Problem to work on: Pictures stay out. Everything else in the entries is copied exactly.

'''

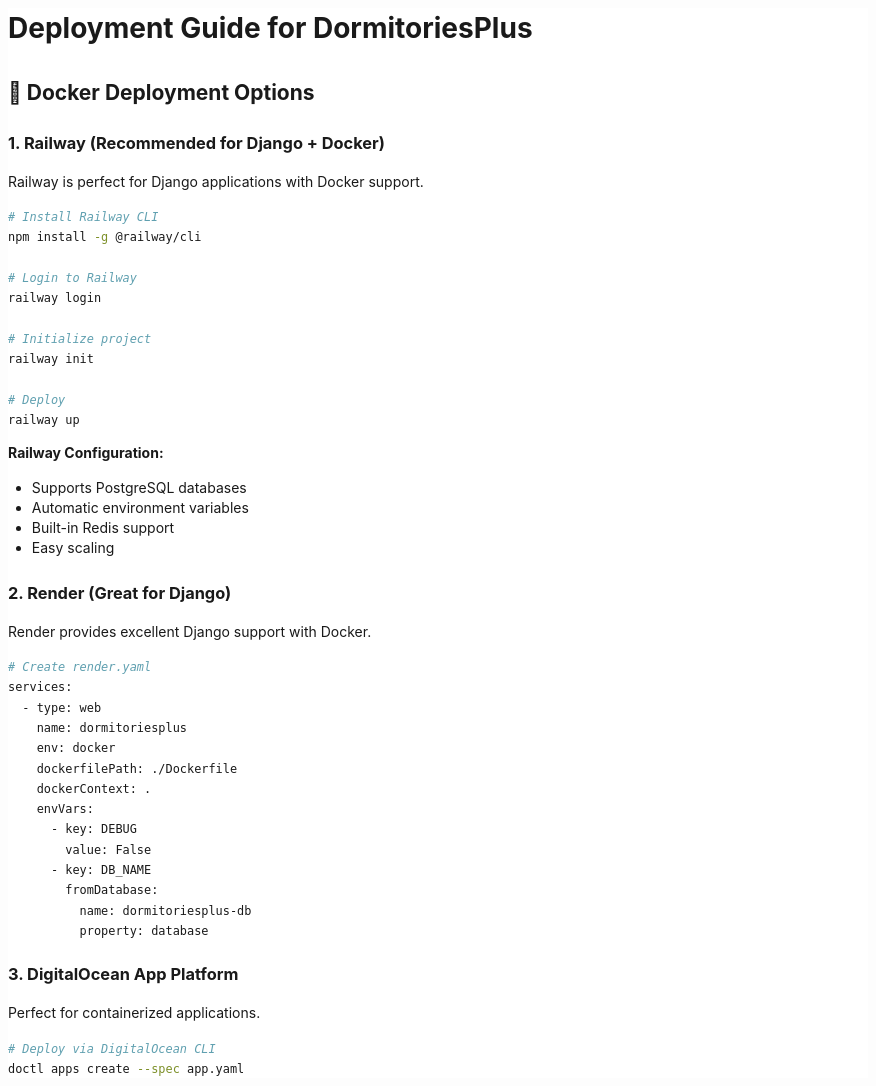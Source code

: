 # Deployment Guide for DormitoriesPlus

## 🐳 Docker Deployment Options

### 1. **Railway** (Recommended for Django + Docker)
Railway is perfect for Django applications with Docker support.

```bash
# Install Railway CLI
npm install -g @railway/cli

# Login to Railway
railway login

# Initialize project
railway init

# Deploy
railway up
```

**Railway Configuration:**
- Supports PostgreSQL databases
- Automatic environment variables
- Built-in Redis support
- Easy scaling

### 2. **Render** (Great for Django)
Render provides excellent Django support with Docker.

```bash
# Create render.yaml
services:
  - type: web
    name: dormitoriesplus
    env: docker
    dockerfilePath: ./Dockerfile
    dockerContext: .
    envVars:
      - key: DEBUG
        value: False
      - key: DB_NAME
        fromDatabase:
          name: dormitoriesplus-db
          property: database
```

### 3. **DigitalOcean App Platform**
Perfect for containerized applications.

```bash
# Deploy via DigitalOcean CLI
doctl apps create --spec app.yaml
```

'''

Response to the exercise:
Source code

: # Deployment Guide for DormitoriesPlus

## 🐳 Docker Deployment Options

### 1. **Railway** (Recommended for Django + Docker)
Railway is perfect for Django applications with Docker support.

```bash
# Install Railway CLI
npm install -g @railway/cli

# Login to Railway
railway login

# Initialize project
railway init

# Deploy
railway up
```

**Railway Configuration:**
- Supports PostgreSQL databases
- Automatic environment variables
- Built-in Redis support
- Easy scaling

### 2. **Render** (Great for Django)
Render provides excellent Django support with Docker.

```bash
# Create render.yaml
services:
  - type: web
    name: dormitoriesplus
    env: docker
    dockerfilePath: ./Dockerfile
    dockerContext: .
    envVars:
      - key: DEBUG
        value: False
      - key: DB_NAME
        fromDatabase:
          name: dormitoriesplus-db
          property: database
```

### 3. **DigitalOcean App Platform**
Perfect for containerized applications.

```bash
# Deploy via DigitalOcean CLI
doctl apps create --spec app.yaml
```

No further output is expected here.